Items listed in a dataset
<<<<

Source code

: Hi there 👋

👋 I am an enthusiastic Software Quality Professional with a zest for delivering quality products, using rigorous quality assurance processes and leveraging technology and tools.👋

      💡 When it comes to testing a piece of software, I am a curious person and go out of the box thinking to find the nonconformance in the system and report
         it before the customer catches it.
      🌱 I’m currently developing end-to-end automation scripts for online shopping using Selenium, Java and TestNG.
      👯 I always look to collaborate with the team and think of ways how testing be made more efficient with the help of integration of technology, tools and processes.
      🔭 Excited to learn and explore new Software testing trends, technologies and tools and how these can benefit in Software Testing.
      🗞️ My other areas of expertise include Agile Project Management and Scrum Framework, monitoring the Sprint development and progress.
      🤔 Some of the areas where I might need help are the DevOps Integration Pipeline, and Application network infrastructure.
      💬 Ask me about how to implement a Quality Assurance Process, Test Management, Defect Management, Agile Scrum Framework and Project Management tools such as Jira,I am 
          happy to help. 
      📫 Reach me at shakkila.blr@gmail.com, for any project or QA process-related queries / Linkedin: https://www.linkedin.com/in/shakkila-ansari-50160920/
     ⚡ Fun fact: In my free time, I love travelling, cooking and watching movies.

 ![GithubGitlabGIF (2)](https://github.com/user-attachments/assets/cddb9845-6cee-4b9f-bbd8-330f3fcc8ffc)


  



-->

>>>>

**Problem details:** With the first line being the one containing "Application network infrastructure." and the last line the one containing "happy to help.", transcribe exactly the lines above that fall in that range.

**Exercise answer:**
      🤔 Some of the areas where I might need help are the DevOps Integration Pipeline, and Application network infrastructure.
      💬 Ask me about how to implement a Quality Assurance Process, Test Management, Defect Management, Agile Scrum Framework and Project Management tools such as Jira,I am 
          happy to help. 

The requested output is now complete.